S’il est approuvé par la Chambre des Lords, le projet de loi sur la sécurité en ligne donnera à l’Ofcom, l’autorité de régulation des télécommunications, le pouvoir d’obliger les fabricants d’applications de chat et les entreprises de médias sociaux à surveiller les conversations et les messages avant qu’ils ne soient envoyés, afin de déterminer ce qu’il est permis de dire et d’envoyer et ce qui ne l’est pas. Cela mettrait essentiellement fin au cryptage de bout en bout, qui permet uniquement aux expéditeurs et aux destinataires d’un message d’accéder à la forme lisible par l’homme du contenu.


C’est un précédent que les régimes autoritaires attendent du Royaume-Uni, pour montrer du doigt une démocratie libérale qui a été la première à étendre la surveillance », a déclaré Meredith Whittaker, présidente de l’application de messagerie sécurisée à but non lucratif Signal, à Channel 4 News. « Pour reprendre les termes du commissaire aux droits de l’homme des Nations unies, il s’agit d’un changement de paradigme sans précédent en matière de surveillance. Et ce changement de paradigme ne se fait pas dans le bon sens ».

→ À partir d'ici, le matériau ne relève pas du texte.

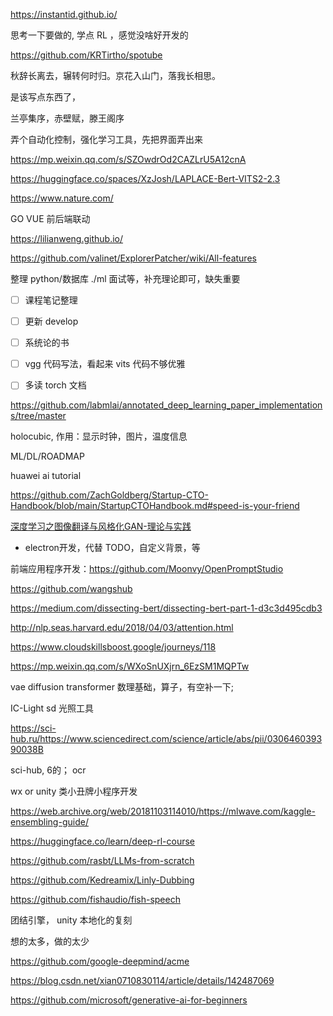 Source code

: 
https://instantid.github.io/


思考一下要做的, 学点 RL ，感觉没啥好开发的

https://github.com/KRTirtho/spotube


秋辞长离去，辗转何时归。京花入山门，落我长相思。

是该写点东西了，

兰亭集序，赤壁赋，滕王阁序


弄个自动化控制，强化学习工具，先把界面弄出来


https://mp.weixin.qq.com/s/SZOwdrOd2CAZLrU5A12cnA

https://huggingface.co/spaces/XzJosh/LAPLACE-Bert-VITS2-2.3




https://www.nature.com/

GO VUE 前后端联动

https://lilianweng.github.io/


https://github.com/valinet/ExplorerPatcher/wiki/All-features


整理 python/数据库 ./ml 面试等，补充理论即可，缺失重要


- [ ] 课程笔记整理
- [ ] 更新 develop
- [ ] 系统论的书
- [ ] vgg 代码写法，看起来  vits 代码不够优雅
- [ ] 多读 torch 文档


https://github.com/labmlai/annotated_deep_learning_paper_implementations/tree/master


holocubic, 作用：显示时钟，图片，温度信息

ML/DL/ROADMAP

huawei ai tutorial

https://github.com/ZachGoldberg/Startup-CTO-Handbook/blob/main/StartupCTOHandbook.md#speed-is-your-friend


[深度学习之图像翻译与风格化GAN-理论与实践](https://www.bilibili.com/video/BV1Wr4y1b77B)


- electron开发，代替 TODO，自定义背景，等


前端应用程序开发：https://github.com/Moonvy/OpenPromptStudio

https://github.com/wangshub


https://medium.com/dissecting-bert/dissecting-bert-part-1-d3c3d495cdb3

http://nlp.seas.harvard.edu/2018/04/03/attention.html

https://www.cloudskillsboost.google/journeys/118


https://mp.weixin.qq.com/s/WXoSnUXjrn_6EzSM1MQPTw

vae diffusion transformer 数理基础，算子，有空补一下;


IC-Light sd 光照工具

https://sci-hub.ru/https://www.sciencedirect.com/science/article/abs/pii/030646039390038B

sci-hub, 6的； ocr


wx or unity 类小丑牌小程序开发


https://web.archive.org/web/20181103114010/https://mlwave.com/kaggle-ensembling-guide/

https://huggingface.co/learn/deep-rl-course


https://github.com/rasbt/LLMs-from-scratch

https://github.com/Kedreamix/Linly-Dubbing

https://github.com/fishaudio/fish-speech

团结引擎， unity 本地化的复刻

想的太多，做的太少

https://github.com/google-deepmind/acme


https://blog.csdn.net/xian0710830114/article/details/142487069


https://github.com/microsoft/generative-ai-for-beginners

« Nous quitterions absolument n’importe quel pays si nous devions choisir entre rester dans le pays et compromettre les promesses strictes que nous faisons en matière de protection de la vie privée aux personnes qui comptent sur nous », a déclaré Meredith Whittaker, PDG de Signal, à Ars Technica. « Le Royaume-Uni ne fait pas exception. »


Tout cela est aussi sombre qu’ironique. Après tout, l’une des principales justifications de la position de plus en plus agressive de l’Occident collectif dans d’autres parties du monde – la « Jungle », comme l’appelle le diplomate en chef de l’UE Josep Borrell – est d’endiguer la dérive autoritaire de la Chine, de la Russie, de l’Iran et d’autres rivaux stratégiques qui empiètent sur le territoire économique de l’Occident. Pourtant, chez lui (ou, comme le dirait Borrell, dans le jardin), l’Occident collectif est en train de dériver plus rapidement dans cette direction en adoptant sans réserve la censure, la surveillance et le contrôle numériques.